Si parla di attrarre imprenditori per far ripartire l’economia del Titano. Ma qual è il reale punto di partenza? Ve lo spiega Fixing.

 

di Loris Pironi

 

Sulla questione degli investimenti esteri, possibili, auspicabili, San Marino Fixing prova a mettere qualche punto fermo, affrontando in maniera analitica le mille sfaccettature del meccanismo, per fare affiorare i punti di forza, da valorizzare, e le debolezze del sistema, su cui lavorare. La partita, difficile, impegnativa, inizia adesso.


Capisaldi

 

Partiamo dai capisaldi. La Repubblica di San Marino ha alcune peculiarità che non possono essere messe in discussione. Primo: è una Nazione. Al centro dell’Italia, dunque in una posizione geografica che può essere considerata strategica in ambito continentale. Eppure non è in Unione Europea: questo per certi versi è un limite, in quanto ciò comporta procedure più complesse per l’interscambio commerciale, ma per chi viene da fuori può anche essere un vantaggio, da non sottovalutare. Le dimensioni ridotte sono un indubbio vantaggio, c’è estrema rapidità nel contatto con le istituzioni e questo è un fattore molto positivo; poi però non sempre le decisioni – compresi gli eventuali adeguamenti normativi – vengono prese con la stessa celerità, e su questo si dovrà fare un notevole lavoro. La bassa fiscalità (la tassazione sui redditi d’impresa è al 17% e ci sono meccanismi di detassazione degli utili investiti), poi, è un plus di grande valore, spesso l’unico che viene ricordato.

Ecco snocciolati i principali elementi di valore che possono, o per meglio dire potrebbero, aprire la porta ad investitori esteri. Chiaramente tutto ciò non è sufficiente, ci sono diversi altri elementi in gioco che vanno considerati, dalla capacità di relazionarsi all’apparato normativo (e burocratico), fino ad arrivare alla questione nevralgica delle infrastrutture.
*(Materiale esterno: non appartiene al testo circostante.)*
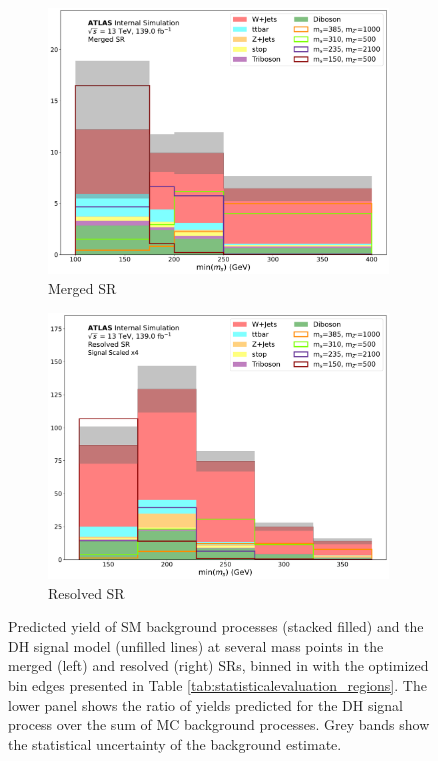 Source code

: \begin{figure}[htbp]
  \centering
    \begin{subfigure}[t]{0.48\textwidth}
    \centering
     \includegraphics[width = 0.99\textwidth]{Figures/7/SR1L_Merged_fit/TARJets10_minmS_mgd.pdf}
    \caption{Merged SR}
    \end{subfigure}
    \begin{subfigure}[t]{0.48\textwidth}
    \centering
     \includegraphics[width = 0.99\textwidth]{Figures/7/SR1L_Resolved_fit/TARJets10_minmS_res.pdf}
     \caption{Resolved SR}
    \end{subfigure}
    \caption{Predicted yield of SM background processes (stacked filled) and the DH signal model (unfilled lines) at several mass points in the merged (left) and resolved (right) SRs, binned in \minms with the optimized bin edges presented in Table \ref{tab:statisticalevaluation_regions}. The lower panel shows the ratio of yields predicted for the DH signal process over the sum of MC background processes. Grey bands show the statistical uncertainty of the background estimate.}
   \label{fig:minms_binning}
\end{figure}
Il nostro viaggio comincia, proviamo a seguire un potenziale investitore estero nel suo ipotetico tentativo di aprire un’impresa a San Marino.


Reputazione

 

Perché un investitore cinese, oppure brasiliano, oppure indiano, oppure russo, oppure sudafricano, o di un qualsiasi Paese dall’economia emergente o già emersa dovrebbe decidere di scommettere su quel puntino nella mappa d’Europa che è la Repubblica di San Marino? La risposta standard è la seguente: perché nelle statistiche mondiali viene riportato il livello di attrattività economica. Più il ranking è alto, più è facile che un investitore opti per quel Paese. La “bibbia”, in tal senso, è la pubblicazione “Doing Business” di Banca Mondiale. Nell’edizione 2013 vengono censiti e “recensiti” 185 Paesi: ai primi posti ci sono Singapore e Hong Kong, agli ultimi due la Repubblica Centrafricana e il Ciad, l’Italia è solo a metà classifica, al 73° posto, per via di alcuni atavici problemi. San Marino non è contemplato. Non lo è mai stato. Primi contatti per vedere il Titano censito dal Doing Business sono stati finalmente presi. Restiamo in attesa di conoscere gli sviluppi.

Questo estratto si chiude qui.